* **The problem**
Go through the entries below line by line and tally those holding "como"; write only the tally.

[Given information — start]

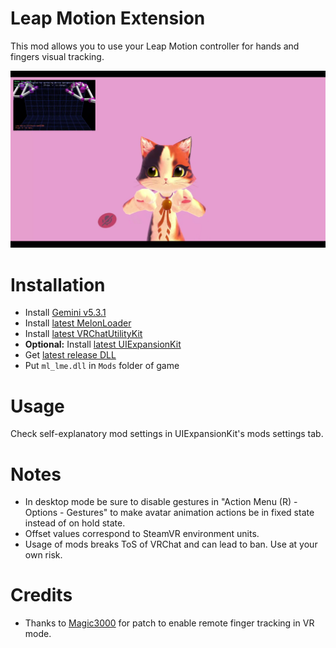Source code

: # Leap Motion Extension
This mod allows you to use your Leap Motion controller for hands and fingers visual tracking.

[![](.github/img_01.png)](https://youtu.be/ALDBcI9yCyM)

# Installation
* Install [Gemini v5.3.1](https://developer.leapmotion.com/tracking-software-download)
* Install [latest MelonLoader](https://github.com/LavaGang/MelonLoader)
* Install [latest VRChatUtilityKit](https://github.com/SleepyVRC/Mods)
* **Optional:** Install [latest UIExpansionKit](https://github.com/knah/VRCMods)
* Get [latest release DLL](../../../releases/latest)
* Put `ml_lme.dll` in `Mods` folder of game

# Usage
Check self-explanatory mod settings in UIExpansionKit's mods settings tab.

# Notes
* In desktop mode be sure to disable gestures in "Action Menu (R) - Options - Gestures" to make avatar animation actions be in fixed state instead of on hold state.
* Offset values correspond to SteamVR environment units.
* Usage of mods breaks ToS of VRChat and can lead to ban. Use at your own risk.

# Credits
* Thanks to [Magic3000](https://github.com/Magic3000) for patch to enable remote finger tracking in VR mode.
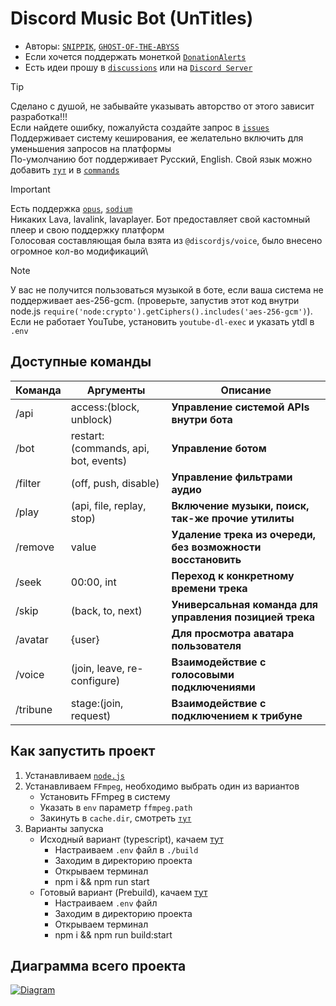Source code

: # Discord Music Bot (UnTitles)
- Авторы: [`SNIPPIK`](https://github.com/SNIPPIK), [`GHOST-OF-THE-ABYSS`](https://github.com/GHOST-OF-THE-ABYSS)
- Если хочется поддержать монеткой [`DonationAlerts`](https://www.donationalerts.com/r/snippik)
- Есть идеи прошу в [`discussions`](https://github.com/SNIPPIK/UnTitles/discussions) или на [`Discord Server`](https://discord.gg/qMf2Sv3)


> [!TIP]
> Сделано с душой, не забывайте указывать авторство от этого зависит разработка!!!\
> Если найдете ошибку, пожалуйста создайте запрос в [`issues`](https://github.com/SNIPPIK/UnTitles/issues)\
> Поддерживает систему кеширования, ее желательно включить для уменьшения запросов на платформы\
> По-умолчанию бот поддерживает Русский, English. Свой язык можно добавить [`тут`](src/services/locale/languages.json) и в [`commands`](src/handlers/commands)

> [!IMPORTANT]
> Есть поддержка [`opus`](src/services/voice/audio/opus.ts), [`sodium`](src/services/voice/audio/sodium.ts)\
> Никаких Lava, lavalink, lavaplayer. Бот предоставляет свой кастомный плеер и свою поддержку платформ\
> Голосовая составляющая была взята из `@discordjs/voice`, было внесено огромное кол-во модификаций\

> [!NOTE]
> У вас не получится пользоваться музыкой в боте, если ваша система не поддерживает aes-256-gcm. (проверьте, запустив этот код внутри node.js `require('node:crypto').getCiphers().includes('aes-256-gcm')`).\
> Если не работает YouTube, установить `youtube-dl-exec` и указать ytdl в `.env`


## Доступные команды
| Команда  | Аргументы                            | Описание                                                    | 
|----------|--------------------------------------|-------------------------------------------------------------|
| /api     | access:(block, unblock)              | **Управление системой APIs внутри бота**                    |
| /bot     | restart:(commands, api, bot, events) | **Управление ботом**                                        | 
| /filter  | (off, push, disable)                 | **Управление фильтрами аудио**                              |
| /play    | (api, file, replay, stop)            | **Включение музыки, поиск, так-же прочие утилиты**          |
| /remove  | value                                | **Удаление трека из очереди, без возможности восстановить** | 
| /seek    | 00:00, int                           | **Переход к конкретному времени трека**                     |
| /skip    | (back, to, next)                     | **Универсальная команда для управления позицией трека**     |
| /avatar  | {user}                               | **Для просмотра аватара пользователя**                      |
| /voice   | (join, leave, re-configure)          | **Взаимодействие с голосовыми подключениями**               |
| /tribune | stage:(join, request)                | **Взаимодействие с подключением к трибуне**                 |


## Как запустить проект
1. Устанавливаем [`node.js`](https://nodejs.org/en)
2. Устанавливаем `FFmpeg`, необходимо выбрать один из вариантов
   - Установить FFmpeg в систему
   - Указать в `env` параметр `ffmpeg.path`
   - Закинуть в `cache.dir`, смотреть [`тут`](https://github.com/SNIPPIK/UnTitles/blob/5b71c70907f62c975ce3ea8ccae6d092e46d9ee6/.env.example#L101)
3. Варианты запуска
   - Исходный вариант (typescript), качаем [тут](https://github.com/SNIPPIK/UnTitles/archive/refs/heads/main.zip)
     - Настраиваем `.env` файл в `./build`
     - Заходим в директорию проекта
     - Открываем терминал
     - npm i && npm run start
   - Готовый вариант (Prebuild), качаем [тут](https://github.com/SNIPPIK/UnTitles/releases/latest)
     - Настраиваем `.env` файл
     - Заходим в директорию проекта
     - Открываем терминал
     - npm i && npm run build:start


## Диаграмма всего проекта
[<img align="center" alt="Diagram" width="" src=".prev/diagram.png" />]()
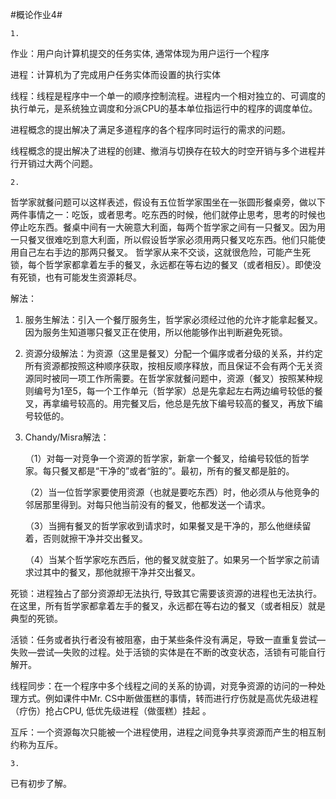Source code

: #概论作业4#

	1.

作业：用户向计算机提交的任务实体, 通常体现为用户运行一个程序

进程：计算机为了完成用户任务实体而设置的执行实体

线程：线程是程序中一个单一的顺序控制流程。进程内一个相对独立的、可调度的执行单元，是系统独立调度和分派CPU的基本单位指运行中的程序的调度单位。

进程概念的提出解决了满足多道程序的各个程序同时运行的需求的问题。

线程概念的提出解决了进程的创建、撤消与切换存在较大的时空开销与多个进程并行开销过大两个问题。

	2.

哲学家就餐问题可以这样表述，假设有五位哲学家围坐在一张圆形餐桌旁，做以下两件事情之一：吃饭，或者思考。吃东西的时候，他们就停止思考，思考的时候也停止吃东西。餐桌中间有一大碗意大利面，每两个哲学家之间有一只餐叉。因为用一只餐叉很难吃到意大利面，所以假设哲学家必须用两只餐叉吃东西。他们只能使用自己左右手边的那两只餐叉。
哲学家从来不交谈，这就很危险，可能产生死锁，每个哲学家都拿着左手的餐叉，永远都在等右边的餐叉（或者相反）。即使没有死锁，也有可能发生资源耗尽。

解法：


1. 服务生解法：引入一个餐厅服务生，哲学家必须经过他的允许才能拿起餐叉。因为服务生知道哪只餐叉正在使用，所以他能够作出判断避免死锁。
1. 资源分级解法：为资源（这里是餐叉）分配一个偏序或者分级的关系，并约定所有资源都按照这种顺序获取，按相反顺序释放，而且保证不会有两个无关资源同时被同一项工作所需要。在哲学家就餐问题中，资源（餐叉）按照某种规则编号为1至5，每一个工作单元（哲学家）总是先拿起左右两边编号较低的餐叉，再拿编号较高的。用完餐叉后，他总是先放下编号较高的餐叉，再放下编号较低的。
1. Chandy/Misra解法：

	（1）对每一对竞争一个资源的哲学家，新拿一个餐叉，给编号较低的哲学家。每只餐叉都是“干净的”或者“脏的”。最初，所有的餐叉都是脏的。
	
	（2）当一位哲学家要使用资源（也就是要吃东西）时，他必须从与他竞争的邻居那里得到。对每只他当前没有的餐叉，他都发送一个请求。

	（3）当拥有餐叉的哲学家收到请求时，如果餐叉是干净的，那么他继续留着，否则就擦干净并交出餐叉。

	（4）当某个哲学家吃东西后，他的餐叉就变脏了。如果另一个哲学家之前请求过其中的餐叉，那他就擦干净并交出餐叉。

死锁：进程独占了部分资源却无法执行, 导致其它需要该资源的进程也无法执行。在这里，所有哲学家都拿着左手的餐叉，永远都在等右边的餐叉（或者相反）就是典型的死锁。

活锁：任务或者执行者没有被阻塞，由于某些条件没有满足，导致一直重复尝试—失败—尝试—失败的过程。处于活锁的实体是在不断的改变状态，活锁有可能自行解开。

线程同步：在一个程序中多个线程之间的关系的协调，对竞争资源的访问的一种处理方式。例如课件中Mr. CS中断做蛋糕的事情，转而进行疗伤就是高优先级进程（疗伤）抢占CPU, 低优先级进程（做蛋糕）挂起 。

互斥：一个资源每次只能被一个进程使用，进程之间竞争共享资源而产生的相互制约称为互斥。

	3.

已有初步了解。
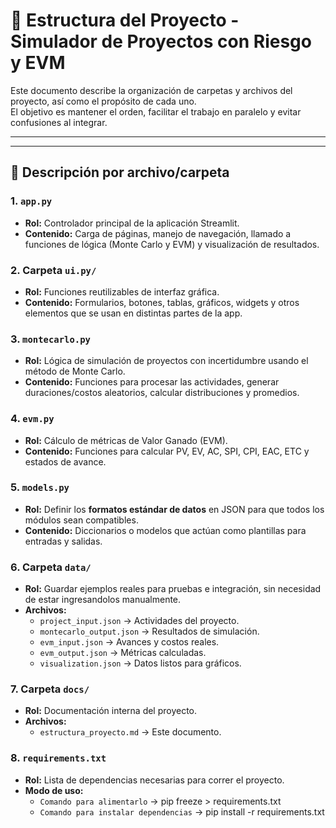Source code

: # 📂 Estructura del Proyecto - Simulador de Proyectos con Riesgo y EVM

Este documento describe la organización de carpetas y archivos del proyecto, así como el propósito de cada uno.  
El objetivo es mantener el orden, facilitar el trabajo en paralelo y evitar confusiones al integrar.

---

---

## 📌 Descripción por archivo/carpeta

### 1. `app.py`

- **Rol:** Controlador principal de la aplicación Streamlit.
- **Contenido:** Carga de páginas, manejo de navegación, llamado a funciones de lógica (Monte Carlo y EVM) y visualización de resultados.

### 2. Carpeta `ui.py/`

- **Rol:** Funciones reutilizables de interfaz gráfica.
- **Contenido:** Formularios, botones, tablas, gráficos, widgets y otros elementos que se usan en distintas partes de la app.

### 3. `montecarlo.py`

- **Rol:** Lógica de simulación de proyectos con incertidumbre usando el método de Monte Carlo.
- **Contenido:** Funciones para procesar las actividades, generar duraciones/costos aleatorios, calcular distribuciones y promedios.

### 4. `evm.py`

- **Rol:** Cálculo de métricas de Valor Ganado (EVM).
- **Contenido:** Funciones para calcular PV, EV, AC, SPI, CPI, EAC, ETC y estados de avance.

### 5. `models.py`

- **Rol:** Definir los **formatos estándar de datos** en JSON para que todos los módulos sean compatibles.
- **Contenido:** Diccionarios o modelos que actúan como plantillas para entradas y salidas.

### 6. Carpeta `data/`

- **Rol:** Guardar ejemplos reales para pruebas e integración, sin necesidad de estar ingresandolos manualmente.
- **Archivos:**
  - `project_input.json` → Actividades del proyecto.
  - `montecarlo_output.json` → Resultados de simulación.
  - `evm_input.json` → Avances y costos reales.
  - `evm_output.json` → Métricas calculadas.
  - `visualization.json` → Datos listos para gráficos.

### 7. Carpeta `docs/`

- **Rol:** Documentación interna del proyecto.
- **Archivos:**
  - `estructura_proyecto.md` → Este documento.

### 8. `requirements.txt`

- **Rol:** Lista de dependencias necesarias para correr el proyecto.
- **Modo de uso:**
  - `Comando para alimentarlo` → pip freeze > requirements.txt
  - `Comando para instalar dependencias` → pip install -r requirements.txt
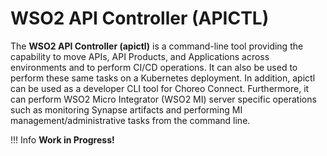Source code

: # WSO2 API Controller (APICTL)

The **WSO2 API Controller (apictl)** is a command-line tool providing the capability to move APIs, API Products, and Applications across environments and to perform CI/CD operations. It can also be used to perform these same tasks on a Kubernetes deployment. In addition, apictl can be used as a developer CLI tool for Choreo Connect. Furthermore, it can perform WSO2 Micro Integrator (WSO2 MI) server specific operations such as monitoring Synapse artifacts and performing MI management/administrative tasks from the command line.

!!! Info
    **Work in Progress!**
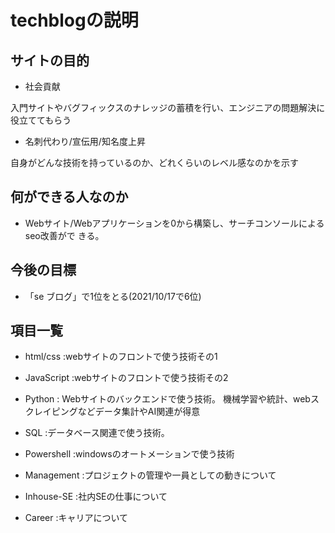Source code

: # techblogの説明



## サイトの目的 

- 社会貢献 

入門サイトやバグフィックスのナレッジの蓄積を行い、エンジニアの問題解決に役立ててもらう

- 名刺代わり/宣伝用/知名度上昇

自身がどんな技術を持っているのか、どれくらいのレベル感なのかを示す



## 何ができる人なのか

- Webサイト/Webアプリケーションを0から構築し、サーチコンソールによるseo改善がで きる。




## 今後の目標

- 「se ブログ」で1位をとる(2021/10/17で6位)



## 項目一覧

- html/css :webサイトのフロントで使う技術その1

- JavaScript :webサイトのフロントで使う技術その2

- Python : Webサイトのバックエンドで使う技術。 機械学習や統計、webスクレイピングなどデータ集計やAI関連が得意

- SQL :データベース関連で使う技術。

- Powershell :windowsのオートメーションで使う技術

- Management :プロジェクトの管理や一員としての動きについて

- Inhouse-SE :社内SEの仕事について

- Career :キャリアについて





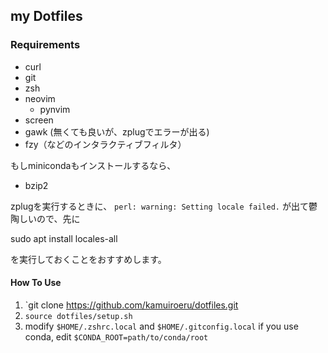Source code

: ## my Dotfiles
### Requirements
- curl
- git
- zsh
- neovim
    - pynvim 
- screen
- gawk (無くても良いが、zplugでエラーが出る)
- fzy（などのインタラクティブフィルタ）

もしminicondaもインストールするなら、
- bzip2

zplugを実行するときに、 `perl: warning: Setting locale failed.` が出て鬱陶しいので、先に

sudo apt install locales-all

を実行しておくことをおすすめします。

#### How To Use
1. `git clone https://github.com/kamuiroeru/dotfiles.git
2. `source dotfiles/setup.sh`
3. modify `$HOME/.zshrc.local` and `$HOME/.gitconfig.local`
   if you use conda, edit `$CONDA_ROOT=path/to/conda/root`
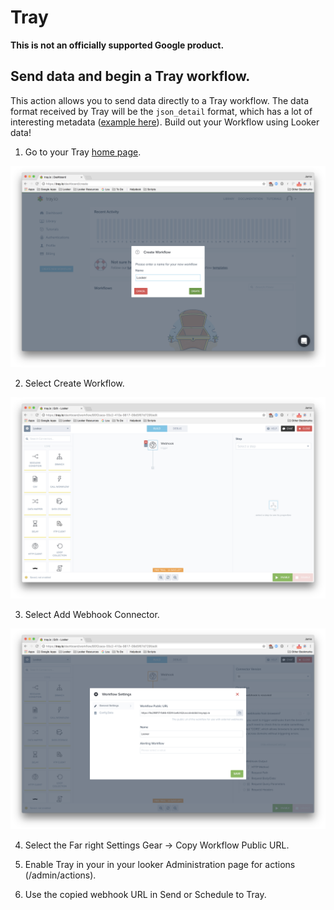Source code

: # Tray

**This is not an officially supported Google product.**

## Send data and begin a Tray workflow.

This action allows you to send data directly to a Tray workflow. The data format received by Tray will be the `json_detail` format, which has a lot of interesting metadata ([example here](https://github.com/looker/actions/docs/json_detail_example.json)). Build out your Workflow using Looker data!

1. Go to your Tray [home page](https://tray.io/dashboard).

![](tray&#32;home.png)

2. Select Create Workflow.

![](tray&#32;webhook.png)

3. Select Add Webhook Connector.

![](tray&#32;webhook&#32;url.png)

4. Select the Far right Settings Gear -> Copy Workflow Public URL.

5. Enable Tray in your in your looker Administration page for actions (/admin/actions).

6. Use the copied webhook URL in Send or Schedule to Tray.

[Given information — finish]

* **Solution**
2